WHAT YOU SHOULD DO
Each line at or after the one containing "Phương án B, C" should be transcribed exactly, up to and including the final line of the data.

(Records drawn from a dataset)
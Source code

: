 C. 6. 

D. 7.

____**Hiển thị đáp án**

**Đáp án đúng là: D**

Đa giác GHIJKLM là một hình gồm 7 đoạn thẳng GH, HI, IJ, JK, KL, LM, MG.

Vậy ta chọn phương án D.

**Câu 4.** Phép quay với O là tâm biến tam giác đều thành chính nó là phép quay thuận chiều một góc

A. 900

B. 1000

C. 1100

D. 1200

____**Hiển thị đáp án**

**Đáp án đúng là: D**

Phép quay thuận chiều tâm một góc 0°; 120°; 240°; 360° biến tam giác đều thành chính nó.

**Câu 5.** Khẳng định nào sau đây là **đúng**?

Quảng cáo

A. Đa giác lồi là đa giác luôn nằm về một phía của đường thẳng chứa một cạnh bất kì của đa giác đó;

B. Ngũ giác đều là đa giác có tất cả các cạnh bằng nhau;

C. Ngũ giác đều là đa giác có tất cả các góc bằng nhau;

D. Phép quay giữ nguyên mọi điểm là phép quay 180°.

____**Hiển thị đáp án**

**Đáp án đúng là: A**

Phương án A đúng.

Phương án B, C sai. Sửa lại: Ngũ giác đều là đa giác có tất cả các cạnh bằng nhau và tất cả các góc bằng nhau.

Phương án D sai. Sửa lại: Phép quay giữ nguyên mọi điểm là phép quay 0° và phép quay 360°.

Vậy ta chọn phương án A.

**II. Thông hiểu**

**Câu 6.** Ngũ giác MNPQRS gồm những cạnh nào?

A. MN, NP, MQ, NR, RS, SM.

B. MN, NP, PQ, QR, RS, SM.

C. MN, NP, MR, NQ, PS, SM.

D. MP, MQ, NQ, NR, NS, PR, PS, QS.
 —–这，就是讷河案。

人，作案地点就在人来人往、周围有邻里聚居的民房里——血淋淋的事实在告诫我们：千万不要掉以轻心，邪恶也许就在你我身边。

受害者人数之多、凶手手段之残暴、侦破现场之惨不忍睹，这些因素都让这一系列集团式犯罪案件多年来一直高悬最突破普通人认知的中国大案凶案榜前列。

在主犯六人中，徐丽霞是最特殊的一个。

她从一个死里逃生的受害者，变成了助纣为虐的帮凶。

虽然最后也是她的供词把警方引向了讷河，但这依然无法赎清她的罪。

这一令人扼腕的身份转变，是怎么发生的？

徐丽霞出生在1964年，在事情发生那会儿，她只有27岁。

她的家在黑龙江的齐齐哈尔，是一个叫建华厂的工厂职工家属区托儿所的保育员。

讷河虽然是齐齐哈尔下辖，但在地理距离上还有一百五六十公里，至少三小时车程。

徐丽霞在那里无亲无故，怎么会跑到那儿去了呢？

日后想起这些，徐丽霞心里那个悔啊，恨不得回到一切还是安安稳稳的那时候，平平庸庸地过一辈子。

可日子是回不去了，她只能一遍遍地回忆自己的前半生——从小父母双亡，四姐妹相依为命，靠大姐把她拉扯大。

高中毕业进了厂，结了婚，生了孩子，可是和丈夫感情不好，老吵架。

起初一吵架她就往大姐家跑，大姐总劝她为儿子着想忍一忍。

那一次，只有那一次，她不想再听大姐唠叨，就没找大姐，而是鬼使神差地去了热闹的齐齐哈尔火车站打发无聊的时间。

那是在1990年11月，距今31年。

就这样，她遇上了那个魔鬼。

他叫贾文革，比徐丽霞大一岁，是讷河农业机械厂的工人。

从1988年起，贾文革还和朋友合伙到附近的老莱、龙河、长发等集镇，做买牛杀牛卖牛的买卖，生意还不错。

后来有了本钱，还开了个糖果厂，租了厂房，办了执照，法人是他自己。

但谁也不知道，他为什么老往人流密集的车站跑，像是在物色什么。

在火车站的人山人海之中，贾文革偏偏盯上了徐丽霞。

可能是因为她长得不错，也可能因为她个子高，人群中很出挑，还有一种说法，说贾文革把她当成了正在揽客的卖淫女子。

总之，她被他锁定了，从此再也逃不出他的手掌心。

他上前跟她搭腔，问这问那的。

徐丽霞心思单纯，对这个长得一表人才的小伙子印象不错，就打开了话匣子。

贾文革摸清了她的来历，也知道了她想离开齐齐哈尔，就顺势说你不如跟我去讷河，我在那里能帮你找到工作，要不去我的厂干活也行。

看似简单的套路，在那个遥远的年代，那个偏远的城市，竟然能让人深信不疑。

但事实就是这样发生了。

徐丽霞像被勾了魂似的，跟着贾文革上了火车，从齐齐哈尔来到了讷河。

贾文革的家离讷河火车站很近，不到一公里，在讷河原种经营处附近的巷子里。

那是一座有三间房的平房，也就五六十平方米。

SOLUTION TO THE EXERCISE
Phương án B, C sai. Sửa lại: Ngũ giác đều là đa giác có tất cả các cạnh bằng nhau và tất cả các góc bằng nhau.

Phương án D sai. Sửa lại: Phép quay giữ nguyên mọi điểm là phép quay 0° và phép quay 360°.

Vậy ta chọn phương án A.

**II. Thông hiểu**

**Câu 6.** Ngũ giác MNPQRS gồm những cạnh nào?

A. MN, NP, MQ, NR, RS, SM.

B. MN, NP, PQ, QR, RS, SM.

C. MN, NP, MR, NQ, PS, SM.

D. MP, MQ, NQ, NR, NS, PR, PS, QS.
 —–这，就是讷河案。

人，作案地点就在人来人往、周围有邻里聚居的民房里——血淋淋的事实在告诫我们：千万不要掉以轻心，邪恶也许就在你我身边。

受害者人数之多、凶手手段之残暴、侦破现场之惨不忍睹，这些因素都让这一系列集团式犯罪案件多年来一直高悬最突破普通人认知的中国大案凶案榜前列。

在主犯六人中，徐丽霞是最特殊的一个。

她从一个死里逃生的受害者，变成了助纣为虐的帮凶。

虽然最后也是她的供词把警方引向了讷河，但这依然无法赎清她的罪。

这一令人扼腕的身份转变，是怎么发生的？

徐丽霞出生在1964年，在事情发生那会儿，她只有27岁。

她的家在黑龙江的齐齐哈尔，是一个叫建华厂的工厂职工家属区托儿所的保育员。

讷河虽然是齐齐哈尔下辖，但在地理距离上还有一百五六十公里，至少三小时车程。

徐丽霞在那里无亲无故，怎么会跑到那儿去了呢？

日后想起这些，徐丽霞心里那个悔啊，恨不得回到一切还是安安稳稳的那时候，平平庸庸地过一辈子。

可日子是回不去了，她只能一遍遍地回忆自己的前半生——从小父母双亡，四姐妹相依为命，靠大姐把她拉扯大。

高中毕业进了厂，结了婚，生了孩子，可是和丈夫感情不好，老吵架。

起初一吵架她就往大姐家跑，大姐总劝她为儿子着想忍一忍。

那一次，只有那一次，她不想再听大姐唠叨，就没找大姐，而是鬼使神差地去了热闹的齐齐哈尔火车站打发无聊的时间。

那是在1990年11月，距今31年。

就这样，她遇上了那个魔鬼。

他叫贾文革，比徐丽霞大一岁，是讷河农业机械厂的工人。

从1988年起，贾文革还和朋友合伙到附近的老莱、龙河、长发等集镇，做买牛杀牛卖牛的买卖，生意还不错。

后来有了本钱，还开了个糖果厂，租了厂房，办了执照，法人是他自己。

但谁也不知道，他为什么老往人流密集的车站跑，像是在物色什么。

在火车站的人山人海之中，贾文革偏偏盯上了徐丽霞。

可能是因为她长得不错，也可能因为她个子高，人群中很出挑，还有一种说法，说贾文革把她当成了正在揽客的卖淫女子。

总之，她被他锁定了，从此再也逃不出他的手掌心。

他上前跟她搭腔，问这问那的。

徐丽霞心思单纯，对这个长得一表人才的小伙子印象不错，就打开了话匣子。

贾文革摸清了她的来历，也知道了她想离开齐齐哈尔，就顺势说你不如跟我去讷河，我在那里能帮你找到工作，要不去我的厂干活也行。

看似简单的套路，在那个遥远的年代，那个偏远的城市，竟然能让人深信不疑。

但事实就是这样发生了。

徐丽霞像被勾了魂似的，跟着贾文革上了火车，从齐齐哈尔来到了讷河。

贾文革的家离讷河火车站很近，不到一公里，在讷河原种经营处附近的巷子里。

那是一座有三间房的平房，也就五六十平方米。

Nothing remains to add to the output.